Ab dem zweiten Drittel ist Allen auf Farrow gestoßen, in einem Polizeirevier, beide werden verdächtigt, beide sind nicht gänzlich unschuldig, "Gibt es hier in der Nähe ein Hotel oder sowas?", es gibt nur Institutionen, die Viertel sind einem fremd, selbst dem Bewohner der Stadt und erst recht dem durchreisenden Gast.

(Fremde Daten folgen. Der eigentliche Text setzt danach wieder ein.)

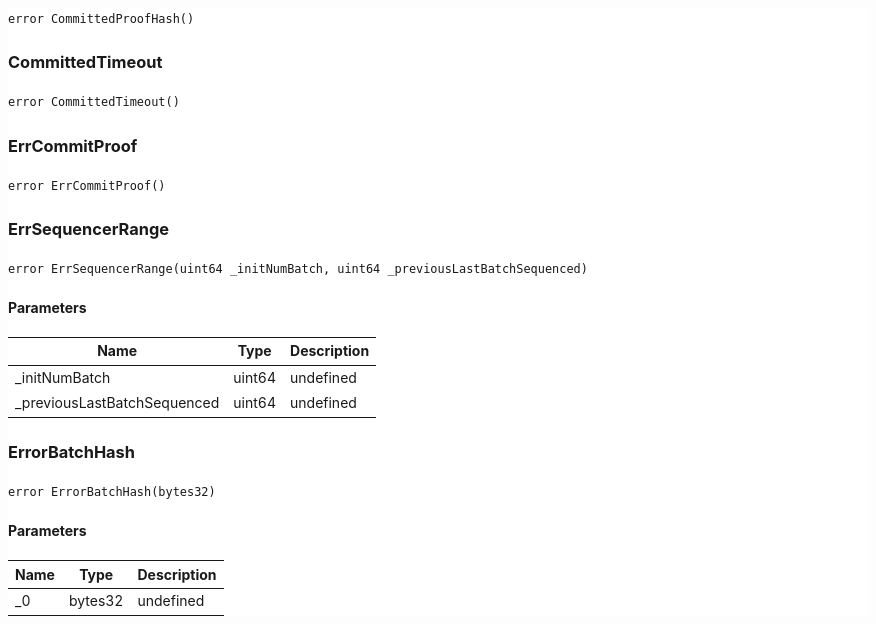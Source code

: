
 ```solidity
error CommittedProofHash()
```






### CommittedTimeout

```solidity
error CommittedTimeout()
```






### ErrCommitProof

```solidity
error ErrCommitProof()
```






### ErrSequencerRange

```solidity
error ErrSequencerRange(uint64 _initNumBatch, uint64 _previousLastBatchSequenced)
```





#### Parameters

| Name | Type | Description |
|---|---|---|
| _initNumBatch | uint64 | undefined |
| _previousLastBatchSequenced | uint64 | undefined |

### ErrorBatchHash

```solidity
error ErrorBatchHash(bytes32)
```





#### Parameters

| Name | Type | Description |
|---|---|---|
| _0 | bytes32 | undefined |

Unter der Straßenlaterne wird sich gerechtfertigt, "Wir nähern uns jetzt der Stunde Null", Panik macht sich breit, es wird Begleitung angeboten, ein unbekannter Pfad verfolgt, ein unbekannter Plan befolgt, die Kamera schleichend um die Personen, es werden viele Rätsel aufgeworfen, viele Verleumdungen, viel Suchen und Durchsuchen, ein Forschen nach dem Leben hier, nach dem Glück und dem Überleben, fotografiert in blendender Kraft, ein Schaffen von Standbildern allerhöchster Pracht, ein Lokalbesuch mit spätem Ausschank und wenig Gästen noch in tiefster Nacht. Philosophiert wird hier, über das irdische Paradies, über die Metaphorik der Perversion, über die unbekannte Frau, zwei Männer unterhalten sich über die gleiche Person, unwissend voneinander, sie schwelgen von der gleichen Dame, ohne voneinander zu wissen, der Unterschied zwischen Liebe und Lust, eine Christusstatue hängend an der Wand. Die Kirche hat auch noch offen, es werden Listen erstellt, man macht sich beizeiten verdächtigt, man landet auf Listen und wird wieder gestrichen und umgekehrt, von einer Sekunde zur anderen, Religiosität wird hier betrachtet, mit kritischen Augen, mit entlarvendem Blick. Freiheit, Friedlichkeit, Faszination und Fremdheit gehen hier Hand in Hand mit Verrat, Verrecken und Verrottung und Verrohung, manches ist Kulisse, ist Dekoration, ist Beleuchtung, manches ist die morbide Normalität der Stadt New York mit anderem, mit begrenzten und gleichzeitig öffnenden Blick, man hört das Wasser rauschen, "Gehören Sie zu denen oder zu uns?" wird gefragt, eine Stadt sucht einen Mörder, ein Exempel statuiert, jede Geschichte hat ihre zwei Seiten, auf Spannungskino stimuliert, es wird mit einer Pistole hantiert.